If either describes you, then the taxation reform plan before the Maine Legislature is musical, as reduced taxes on your income will mean more funds directed into your bank account. This is a good thing.
Homeowners should benefit too. The elderly especially, through a laudable tax-deferral plan, others through increased Homestead exemptions and Circuit Breaker credits, and a reduced tax on capital gains after a home sale. (Though traditional mortgage interest deductions would go, and the real estate transfer tax would increase.)
This is also good.
Ninety-six percent of Mainers, in fact, are expected to see their taxes reduced, if the state’s plan to flatten the income tax to 6 percent (down from 8.5), fund $50 million in property tax relief, and broaden the sales tax base is approved. The House has given its preliminary support.
It’s a strong proposal.
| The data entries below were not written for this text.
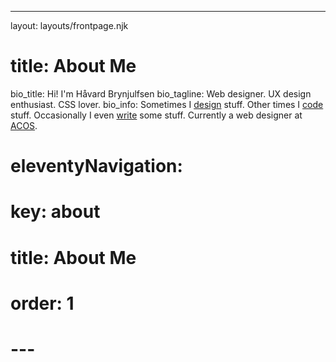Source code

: ---

layout: layouts/frontpage.njk

# title: About Me

bio_title: Hi! I'm Håvard Brynjulfsen
bio_tagline: Web designer. UX design enthusiast. CSS lover.
bio_info: Sometimes I [design](/work) stuff. Other times I [code](https://codepen.io/havardob) stuff. Occasionally I even [write](/writing) some stuff. Currently a web designer at [ACOS](https://acos.no).

# eleventyNavigation:

# key: about

# title: About Me

# order: 1

# ---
Reducing the income tax rate will put money in Mainers’ pockets, and instill much-needed flexibility into the state’s tax codes, and stability to its revenue stream. For earners and savers, a phrase bandied during a news conference on the plan, the proposed simplification and rejuvenation of taxation is a blessing.
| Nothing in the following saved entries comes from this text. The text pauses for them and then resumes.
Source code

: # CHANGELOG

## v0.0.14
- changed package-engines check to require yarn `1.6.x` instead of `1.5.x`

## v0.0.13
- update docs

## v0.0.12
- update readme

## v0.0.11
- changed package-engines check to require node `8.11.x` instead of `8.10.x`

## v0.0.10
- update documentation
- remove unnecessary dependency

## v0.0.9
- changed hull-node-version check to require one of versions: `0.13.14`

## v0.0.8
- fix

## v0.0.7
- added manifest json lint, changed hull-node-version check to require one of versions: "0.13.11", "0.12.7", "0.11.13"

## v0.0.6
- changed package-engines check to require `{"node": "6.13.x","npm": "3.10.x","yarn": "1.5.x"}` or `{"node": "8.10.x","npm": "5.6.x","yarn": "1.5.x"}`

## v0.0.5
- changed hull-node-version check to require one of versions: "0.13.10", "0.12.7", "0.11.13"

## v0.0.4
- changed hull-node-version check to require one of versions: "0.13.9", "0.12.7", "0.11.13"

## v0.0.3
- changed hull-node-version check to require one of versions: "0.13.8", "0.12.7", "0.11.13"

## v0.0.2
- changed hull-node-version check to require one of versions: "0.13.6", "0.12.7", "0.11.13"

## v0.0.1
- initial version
Not all Mainers, though, are earners and savers.
All, however, are spenders.
And the proposed savings for middle-income Maine families – a few hundred dollars per year off income and property taxes, according to state projections – could erode under the new sales taxes on everyday goods and services: Movie tickets. Dining out. Gym memberships. Museums. Driveway sealing. Snow plowing, etc.
Against this, the average Maine family can blow away a few hundred bucks like a landscaper does leaves (a service also taxed under the plan). When legislators tout their proposal as revenue-neutral, this isn’t what they mean.
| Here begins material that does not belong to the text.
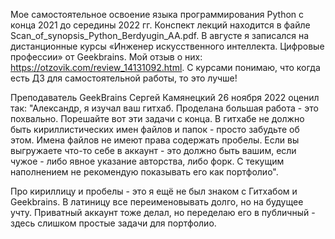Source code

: Мое самостоятельное освоение языка программирования Python с конца 2021 до середины 2022 гг. Конспект лекций находится в файле Scan_of_synopsis_Python_Berdyugin_AA.pdf. В августе я записался на дистанционные курсы «Инженер искусственного интеллекта. Цифровые профессии» от Geekbrains. Мой отзыв о них: https://otzovik.com/review_14131092.html. С курсами понимаю, что когда есть ДЗ для самостоятельной работы, то это лучше!

Преподаватель GeekBrains Сергей Камянецкий 26 ноября 2022 оценил так: "Александр, я изучал ваш гитхаб. Проделана большая работа - это похвально. Порешайте вот эти задачи с конца. В гитхабе не должно быть кириллистических имен файлов и папок - просто забудьте об этом. Имена файлов не имеют права содержать пробелы. Если вы выгружаете что-то себе в аккаунт - это должно быть вашим, если чужое - либо явное указание авторства, либо форк. С текущим наполнением не рекомендую показывать его как портфолио".

Про кириллицу и пробелы - это я ещё не был знаком с Гитхабом и Geekbrains. В латиницу все переименовывать долго, но на будущее учту. Приватный аккаунт тоже делал, но переделаю его в публичный - здесь слишком простые задачи для портфолио.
Which makes its promised, positive impact on business the measure of its success. The plan is said to flow $96 million back into Maine businesses, according to the committee, a point lustily illustrated by Sen. Peter Mills, D-Somerset County, on Wednesday.
The plan is the “most powerful inducement to business expansion you can imagine,” Mills said, on the heels of decrying other incentives – like tax incremental financing and Pine Tree Zones – as gimmicks. Tax reform, he added, is “the most powerful gimmick.”
Strong words, which Mills and all Mainers should hope are true, for while the plan is good for state government, by stabilizing revenue and exporting some burden, its impact on Maine’s working people – those who earn an average annual salary of $34,000, have less ability to save, but must consume – is unclear.
For this picture to sharpen, tax reform must precede concerted efforts to reduce government spending, an evergreen taxpayer demand, or, more important, rising incomes among Maine’s working class, as the end product of a warming economic climate.
Proponent members say this sensible, bipartisan tax reform plan can deliver the latter.
For the plan to provide meaningful tax relief to Maine’s working people, it must.